# Try it
Of the lines in the data below, write out exactly those from the one holding "Java | AP（自我保护机制，保证可用）" through the one holding "Java | 支持AP/CP切换", both included.
[[ Information shown open ]]
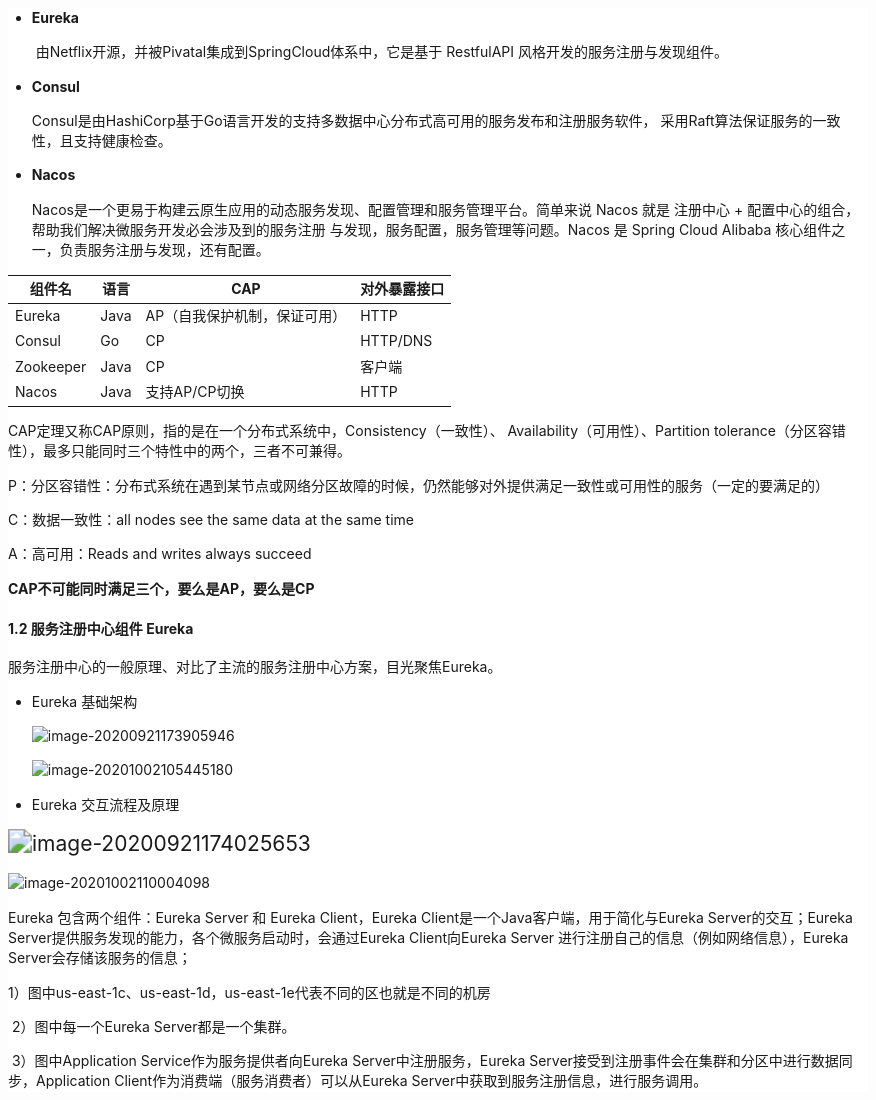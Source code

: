 * **Eureka**

  ​		由Netflix开源，并被Pivatal集成到SpringCloud体系中，它是基于 RestfulAPI 风格开发的服务注册与发现组件。

* **Consul**

  ​		Consul是由HashiCorp基于Go语言开发的支持多数据中心分布式高可用的服务发布和注册服务软件， 采用Raft算法保证服务的一致性，且支持健康检查。

* **Nacos**

  ​		Nacos是一个更易于构建云原生应用的动态服务发现、配置管理和服务管理平台。简单来说 Nacos 就是 注册中心 + 配置中心的组合，帮助我们解决微服务开发必会涉及到的服务注册 与发现，服务配置，服务管理等问题。Nacos 是 Spring Cloud Alibaba 核心组件之一，负责服务注册与发现，还有配置。

| 组件名    | 语言 | CAP                          | 对外暴露接口 |
| --------- | ---- | ---------------------------- | ------------ |
| Eureka    | Java | AP（自我保护机制，保证可用） | HTTP         |
| Consul    | Go   | CP                           | HTTP/DNS     |
| Zookeeper | Java | CP                           | 客户端       |
| Nacos     | Java | 支持AP/CP切换                | HTTP         |

CAP定理又称CAP原则，指的是在一个分布式系统中，Consistency（一致性）、 Availability（可用性）、Partition tolerance（分区容错性），最多只能同时三个特性中的两个，三者不可兼得。

P：分区容错性：分布式系统在遇到某节点或网络分区故障的时候，仍然能够对外提供满足一致性或可用性的服务（一定的要满足的）

C：数据一致性：all nodes see the same data at the same time

A：高可用：Reads and writes always succeed

**CAP不可能同时满足三个，要么是AP，要么是CP**

#### 1.2 服务注册中心组件 Eureka

​		服务注册中心的一般原理、对比了主流的服务注册中心方案，目光聚焦Eureka。

- Eureka 基础架构

  ![image-20200921173905946](../day02/Spring%2520Cloud%25E5%25BE%25AE%25E6%259C%258D%25E5%258A%25A1%25E8%25AE%25B2%25E4%25B9%2589.assets/image-20200921173905946.png)

  ![image-20201002105445180](../day02/Spring%2520Cloud%25E5%25BE%25AE%25E6%259C%258D%25E5%258A%25A1%25E8%25AE%25B2%25E4%25B9%2589.assets/image-20201002105445180.png)

- Eureka 交互流程及原理

<img src="../day02/Spring%2520Cloud%25E5%25BE%25AE%25E6%259C%258D%25E5%258A%25A1%25E8%25AE%25B2%25E4%25B9%2589.assets/image-20200921174025653.png" alt="image-20200921174025653" style="zoom:150%;" />

![image-20201002110004098](../day02/Spring%2520Cloud%25E5%25BE%25AE%25E6%259C%258D%25E5%258A%25A1%25E8%25AE%25B2%25E4%25B9%2589.assets/image-20201002110004098.png)

Eureka 包含两个组件：Eureka Server 和 Eureka Client，Eureka Client是一个Java客户端，用于简化与Eureka Server的交互；Eureka Server提供服务发现的能力，各个微服务启动时，会通过Eureka Client向Eureka Server 进行注册自己的信息（例如网络信息），Eureka Server会存储该服务的信息；

​		1）图中us-east-1c、us-east-1d，us-east-1e代表不同的区也就是不同的机房

​		2）图中每一个Eureka Server都是一个集群。

​		3）图中Application Service作为服务提供者向Eureka Server中注册服务，Eureka Server接受到注册事件会在集群和分区中进行数据同步，Application Client作为消费端（服务消费者）可以从Eureka Server中获取到服务注册信息，进行服务调用。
[[ Information shown closed ]]
# Written response
| Eureka    | Java | AP（自我保护机制，保证可用） | HTTP         |
| Consul    | Go   | CP                           | HTTP/DNS     |
| Zookeeper | Java | CP                           | 客户端       |
| Nacos     | Java | 支持AP/CP切换                | HTTP         |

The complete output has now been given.